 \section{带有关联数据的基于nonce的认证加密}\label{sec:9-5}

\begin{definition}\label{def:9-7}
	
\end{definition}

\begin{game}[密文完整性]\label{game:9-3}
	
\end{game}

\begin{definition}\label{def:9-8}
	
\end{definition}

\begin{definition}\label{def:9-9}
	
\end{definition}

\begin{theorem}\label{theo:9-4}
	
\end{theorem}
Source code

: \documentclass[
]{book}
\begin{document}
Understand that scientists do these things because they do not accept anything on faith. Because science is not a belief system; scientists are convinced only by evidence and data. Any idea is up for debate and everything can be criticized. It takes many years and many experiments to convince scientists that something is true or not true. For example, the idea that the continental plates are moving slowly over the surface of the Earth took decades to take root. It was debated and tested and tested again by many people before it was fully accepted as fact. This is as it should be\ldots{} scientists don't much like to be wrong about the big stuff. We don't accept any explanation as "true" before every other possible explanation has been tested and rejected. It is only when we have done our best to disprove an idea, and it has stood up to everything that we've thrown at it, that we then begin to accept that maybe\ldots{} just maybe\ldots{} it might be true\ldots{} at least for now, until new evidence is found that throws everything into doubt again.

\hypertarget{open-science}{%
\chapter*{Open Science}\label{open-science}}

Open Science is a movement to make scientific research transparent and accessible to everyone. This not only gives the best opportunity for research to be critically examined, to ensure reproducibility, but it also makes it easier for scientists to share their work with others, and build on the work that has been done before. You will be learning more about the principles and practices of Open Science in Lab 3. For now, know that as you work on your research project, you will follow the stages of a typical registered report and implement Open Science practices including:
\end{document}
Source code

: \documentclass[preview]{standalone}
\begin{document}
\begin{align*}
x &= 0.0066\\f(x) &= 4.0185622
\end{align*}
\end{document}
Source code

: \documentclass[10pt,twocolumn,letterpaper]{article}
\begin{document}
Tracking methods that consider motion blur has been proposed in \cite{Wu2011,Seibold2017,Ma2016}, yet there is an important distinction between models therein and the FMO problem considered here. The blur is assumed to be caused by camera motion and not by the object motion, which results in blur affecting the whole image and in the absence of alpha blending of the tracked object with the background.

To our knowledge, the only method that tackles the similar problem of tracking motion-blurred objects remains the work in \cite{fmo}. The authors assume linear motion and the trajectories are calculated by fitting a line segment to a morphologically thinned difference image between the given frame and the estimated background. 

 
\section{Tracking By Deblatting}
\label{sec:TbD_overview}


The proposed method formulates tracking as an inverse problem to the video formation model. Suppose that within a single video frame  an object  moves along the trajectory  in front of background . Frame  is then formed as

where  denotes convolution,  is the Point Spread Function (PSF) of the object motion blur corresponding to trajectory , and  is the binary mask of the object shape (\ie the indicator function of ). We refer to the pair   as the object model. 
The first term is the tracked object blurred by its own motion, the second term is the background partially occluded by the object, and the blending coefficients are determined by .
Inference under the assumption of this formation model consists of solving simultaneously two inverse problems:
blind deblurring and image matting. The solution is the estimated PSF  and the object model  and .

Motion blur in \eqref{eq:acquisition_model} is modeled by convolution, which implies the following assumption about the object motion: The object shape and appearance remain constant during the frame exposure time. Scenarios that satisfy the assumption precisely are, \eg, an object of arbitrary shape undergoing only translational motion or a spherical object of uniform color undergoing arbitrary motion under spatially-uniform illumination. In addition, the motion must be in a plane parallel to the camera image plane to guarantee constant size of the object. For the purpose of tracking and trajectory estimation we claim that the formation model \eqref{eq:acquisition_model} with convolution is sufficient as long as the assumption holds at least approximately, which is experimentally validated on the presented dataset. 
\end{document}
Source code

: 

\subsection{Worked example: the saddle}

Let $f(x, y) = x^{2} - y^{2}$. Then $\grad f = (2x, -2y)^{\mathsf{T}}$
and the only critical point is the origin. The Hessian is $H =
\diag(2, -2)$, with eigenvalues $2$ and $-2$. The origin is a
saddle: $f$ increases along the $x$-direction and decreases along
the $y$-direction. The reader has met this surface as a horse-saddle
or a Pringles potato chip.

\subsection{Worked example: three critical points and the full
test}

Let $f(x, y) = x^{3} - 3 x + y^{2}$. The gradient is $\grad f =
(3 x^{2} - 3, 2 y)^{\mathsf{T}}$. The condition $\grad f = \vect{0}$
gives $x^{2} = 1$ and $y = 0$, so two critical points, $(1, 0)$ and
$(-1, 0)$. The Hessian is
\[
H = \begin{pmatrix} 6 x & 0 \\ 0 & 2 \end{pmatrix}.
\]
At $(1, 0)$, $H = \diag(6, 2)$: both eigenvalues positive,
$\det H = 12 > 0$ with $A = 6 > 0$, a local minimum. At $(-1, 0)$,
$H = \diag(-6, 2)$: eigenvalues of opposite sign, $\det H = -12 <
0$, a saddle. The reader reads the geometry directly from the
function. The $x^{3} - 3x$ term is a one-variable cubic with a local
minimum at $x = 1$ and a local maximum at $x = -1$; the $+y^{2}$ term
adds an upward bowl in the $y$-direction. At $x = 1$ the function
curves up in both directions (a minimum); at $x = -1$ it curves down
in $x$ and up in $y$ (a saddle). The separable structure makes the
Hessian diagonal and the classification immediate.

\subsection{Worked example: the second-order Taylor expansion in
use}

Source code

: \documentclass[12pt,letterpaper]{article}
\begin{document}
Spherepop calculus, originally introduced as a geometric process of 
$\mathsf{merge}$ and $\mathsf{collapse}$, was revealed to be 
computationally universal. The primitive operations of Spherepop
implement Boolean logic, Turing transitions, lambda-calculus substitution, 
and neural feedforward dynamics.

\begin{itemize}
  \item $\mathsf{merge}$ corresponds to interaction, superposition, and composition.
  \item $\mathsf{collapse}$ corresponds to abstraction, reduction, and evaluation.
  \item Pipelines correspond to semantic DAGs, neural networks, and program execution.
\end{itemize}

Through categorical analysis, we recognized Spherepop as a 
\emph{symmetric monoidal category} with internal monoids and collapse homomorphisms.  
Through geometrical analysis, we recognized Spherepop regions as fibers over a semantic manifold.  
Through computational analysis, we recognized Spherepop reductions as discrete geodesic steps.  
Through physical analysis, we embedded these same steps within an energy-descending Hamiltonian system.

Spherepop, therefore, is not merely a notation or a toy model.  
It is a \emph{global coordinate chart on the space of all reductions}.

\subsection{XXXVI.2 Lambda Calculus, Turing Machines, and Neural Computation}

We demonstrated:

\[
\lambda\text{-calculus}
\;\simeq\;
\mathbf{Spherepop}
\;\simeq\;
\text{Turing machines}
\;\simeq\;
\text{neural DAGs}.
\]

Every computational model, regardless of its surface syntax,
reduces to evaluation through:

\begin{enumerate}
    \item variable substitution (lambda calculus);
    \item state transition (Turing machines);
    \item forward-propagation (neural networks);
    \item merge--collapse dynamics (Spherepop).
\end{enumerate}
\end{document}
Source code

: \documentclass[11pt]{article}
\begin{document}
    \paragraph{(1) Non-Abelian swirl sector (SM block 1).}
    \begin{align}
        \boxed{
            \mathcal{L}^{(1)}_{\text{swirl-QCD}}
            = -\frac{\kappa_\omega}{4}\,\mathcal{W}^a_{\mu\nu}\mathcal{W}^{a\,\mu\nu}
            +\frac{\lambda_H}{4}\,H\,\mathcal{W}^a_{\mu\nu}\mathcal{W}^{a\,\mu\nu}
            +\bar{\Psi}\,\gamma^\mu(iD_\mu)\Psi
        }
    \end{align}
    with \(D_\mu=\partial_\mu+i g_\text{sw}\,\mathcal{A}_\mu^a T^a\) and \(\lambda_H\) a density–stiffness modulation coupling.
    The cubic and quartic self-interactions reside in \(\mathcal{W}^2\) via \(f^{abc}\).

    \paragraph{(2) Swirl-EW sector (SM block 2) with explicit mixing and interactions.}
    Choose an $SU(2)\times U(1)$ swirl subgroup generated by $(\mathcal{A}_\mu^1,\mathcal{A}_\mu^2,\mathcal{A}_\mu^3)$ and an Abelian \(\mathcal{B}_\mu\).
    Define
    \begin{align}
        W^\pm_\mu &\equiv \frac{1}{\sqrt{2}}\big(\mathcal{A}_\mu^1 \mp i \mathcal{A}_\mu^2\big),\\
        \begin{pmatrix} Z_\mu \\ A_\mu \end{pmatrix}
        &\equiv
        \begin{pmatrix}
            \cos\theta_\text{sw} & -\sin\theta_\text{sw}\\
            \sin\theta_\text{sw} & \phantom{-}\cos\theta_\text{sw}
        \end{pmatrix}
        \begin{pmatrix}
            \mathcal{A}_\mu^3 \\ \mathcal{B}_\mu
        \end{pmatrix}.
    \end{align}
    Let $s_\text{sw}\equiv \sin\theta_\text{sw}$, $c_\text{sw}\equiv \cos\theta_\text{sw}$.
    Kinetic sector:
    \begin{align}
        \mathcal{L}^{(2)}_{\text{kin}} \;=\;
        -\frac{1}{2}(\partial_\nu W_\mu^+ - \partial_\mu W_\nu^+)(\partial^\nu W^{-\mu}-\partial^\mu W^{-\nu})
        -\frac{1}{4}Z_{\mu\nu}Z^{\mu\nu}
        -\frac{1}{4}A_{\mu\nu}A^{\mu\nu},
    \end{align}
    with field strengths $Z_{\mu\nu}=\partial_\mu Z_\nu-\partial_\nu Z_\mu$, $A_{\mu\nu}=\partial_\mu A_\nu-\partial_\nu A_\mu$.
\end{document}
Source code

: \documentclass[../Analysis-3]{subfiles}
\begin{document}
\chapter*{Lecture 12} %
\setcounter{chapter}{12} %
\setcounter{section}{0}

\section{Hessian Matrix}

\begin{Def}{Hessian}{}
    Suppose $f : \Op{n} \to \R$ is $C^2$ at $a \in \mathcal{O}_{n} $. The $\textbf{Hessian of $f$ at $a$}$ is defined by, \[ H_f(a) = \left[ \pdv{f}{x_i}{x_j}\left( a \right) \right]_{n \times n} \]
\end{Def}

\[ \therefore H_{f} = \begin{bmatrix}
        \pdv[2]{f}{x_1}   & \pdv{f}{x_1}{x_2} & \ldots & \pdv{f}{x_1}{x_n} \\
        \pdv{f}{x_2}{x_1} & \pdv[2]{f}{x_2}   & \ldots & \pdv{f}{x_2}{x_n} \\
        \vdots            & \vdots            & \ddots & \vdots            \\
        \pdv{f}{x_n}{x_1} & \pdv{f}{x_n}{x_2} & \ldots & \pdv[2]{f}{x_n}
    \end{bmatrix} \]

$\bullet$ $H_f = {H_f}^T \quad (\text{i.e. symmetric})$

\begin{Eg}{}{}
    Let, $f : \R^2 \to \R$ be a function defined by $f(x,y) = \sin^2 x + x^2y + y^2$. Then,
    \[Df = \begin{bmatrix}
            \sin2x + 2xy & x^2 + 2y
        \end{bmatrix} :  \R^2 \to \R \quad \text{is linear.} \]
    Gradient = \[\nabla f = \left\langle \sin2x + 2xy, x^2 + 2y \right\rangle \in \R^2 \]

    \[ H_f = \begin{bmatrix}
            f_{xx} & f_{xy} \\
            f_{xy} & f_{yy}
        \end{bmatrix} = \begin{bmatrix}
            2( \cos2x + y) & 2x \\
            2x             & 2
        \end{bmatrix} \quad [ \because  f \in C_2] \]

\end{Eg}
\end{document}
------------------------------
**ACTIVITY**: For the material above, reproduce exactly the lines from the line with "origin is a" to the line with "The condition $\grad", inclusive, and exclude all others.

**RESPONSE TO THIS EXERCISE**:
\diag(2, -2)$, with eigenvalues $2$ and $-2$. The origin is a
saddle: $f$ increases along the $x$-direction and decreases along
the $y$-direction. The reader has met this surface as a horse-saddle
or a Pringles potato chip.

\subsection{Worked example: three critical points and the full
test}

Let $f(x, y) = x^{3} - 3 x + y^{2}$. The gradient is $\grad f =
(3 x^{2} - 3, 2 y)^{\mathsf{T}}$. The condition $\grad f = \vect{0}$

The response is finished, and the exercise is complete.